*** SOURCE DATA

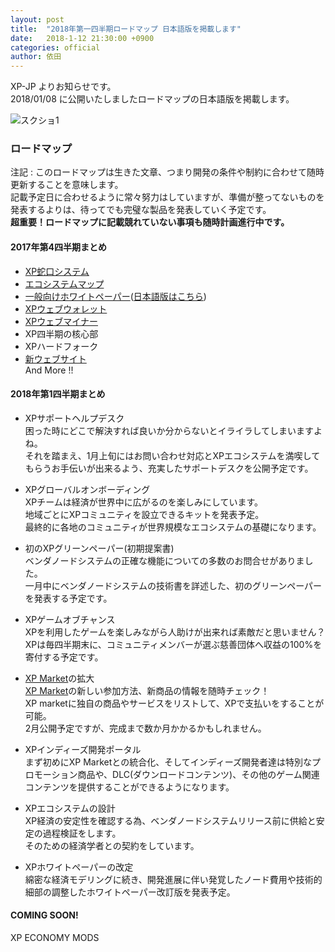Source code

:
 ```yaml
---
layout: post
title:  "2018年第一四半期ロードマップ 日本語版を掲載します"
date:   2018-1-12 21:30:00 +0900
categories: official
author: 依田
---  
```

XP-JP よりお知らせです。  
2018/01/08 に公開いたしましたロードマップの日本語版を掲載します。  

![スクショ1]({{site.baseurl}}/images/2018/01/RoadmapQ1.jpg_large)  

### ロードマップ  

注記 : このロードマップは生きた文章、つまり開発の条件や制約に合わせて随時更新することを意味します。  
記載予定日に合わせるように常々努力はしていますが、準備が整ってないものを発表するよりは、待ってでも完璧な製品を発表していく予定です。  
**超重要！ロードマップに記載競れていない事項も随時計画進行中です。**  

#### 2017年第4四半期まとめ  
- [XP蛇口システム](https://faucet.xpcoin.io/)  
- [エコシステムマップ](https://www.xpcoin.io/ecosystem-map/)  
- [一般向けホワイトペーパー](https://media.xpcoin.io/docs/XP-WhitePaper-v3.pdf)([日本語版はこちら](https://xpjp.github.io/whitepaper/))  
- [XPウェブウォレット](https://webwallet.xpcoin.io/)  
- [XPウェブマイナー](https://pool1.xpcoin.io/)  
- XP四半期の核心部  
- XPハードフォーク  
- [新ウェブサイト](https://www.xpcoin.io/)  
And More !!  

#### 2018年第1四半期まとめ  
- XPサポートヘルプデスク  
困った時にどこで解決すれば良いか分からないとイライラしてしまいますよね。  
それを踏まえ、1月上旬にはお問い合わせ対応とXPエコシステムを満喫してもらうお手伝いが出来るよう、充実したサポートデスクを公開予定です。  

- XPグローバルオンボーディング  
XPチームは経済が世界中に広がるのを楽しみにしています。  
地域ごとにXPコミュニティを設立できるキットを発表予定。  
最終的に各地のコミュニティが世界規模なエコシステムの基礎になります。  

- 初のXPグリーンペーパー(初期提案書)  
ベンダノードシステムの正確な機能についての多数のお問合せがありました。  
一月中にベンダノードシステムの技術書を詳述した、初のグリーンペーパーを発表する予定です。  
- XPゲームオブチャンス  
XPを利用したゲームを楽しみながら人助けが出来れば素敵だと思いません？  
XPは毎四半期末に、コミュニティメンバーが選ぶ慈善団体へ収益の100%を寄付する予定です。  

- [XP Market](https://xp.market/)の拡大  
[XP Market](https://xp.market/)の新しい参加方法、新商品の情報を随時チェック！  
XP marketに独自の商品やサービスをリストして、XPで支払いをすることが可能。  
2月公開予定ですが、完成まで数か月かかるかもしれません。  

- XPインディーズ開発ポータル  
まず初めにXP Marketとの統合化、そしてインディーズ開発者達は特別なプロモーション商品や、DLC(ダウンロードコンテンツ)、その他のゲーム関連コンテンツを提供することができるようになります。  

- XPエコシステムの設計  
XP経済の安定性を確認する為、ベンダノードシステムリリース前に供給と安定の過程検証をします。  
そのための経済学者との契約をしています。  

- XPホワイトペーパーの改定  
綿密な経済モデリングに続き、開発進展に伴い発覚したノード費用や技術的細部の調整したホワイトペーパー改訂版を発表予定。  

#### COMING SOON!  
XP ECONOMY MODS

******

### PROBLEM TO SOLVE
If a line in the records above holds the string "xpcoin", copy it.

### COMPLETED EXERCISE
- [XP蛇口システム](https://faucet.xpcoin.io/)  
- [エコシステムマップ](https://www.xpcoin.io/ecosystem-map/)  
- [一般向けホワイトペーパー](https://media.xpcoin.io/docs/XP-WhitePaper-v3.pdf)([日本語版はこちら](https://xpjp.github.io/whitepaper/))  
- [XPウェブウォレット](https://webwallet.xpcoin.io/)  
- [XPウェブマイナー](https://pool1.xpcoin.io/)  
- [新ウェブサイト](https://www.xpcoin.io/)  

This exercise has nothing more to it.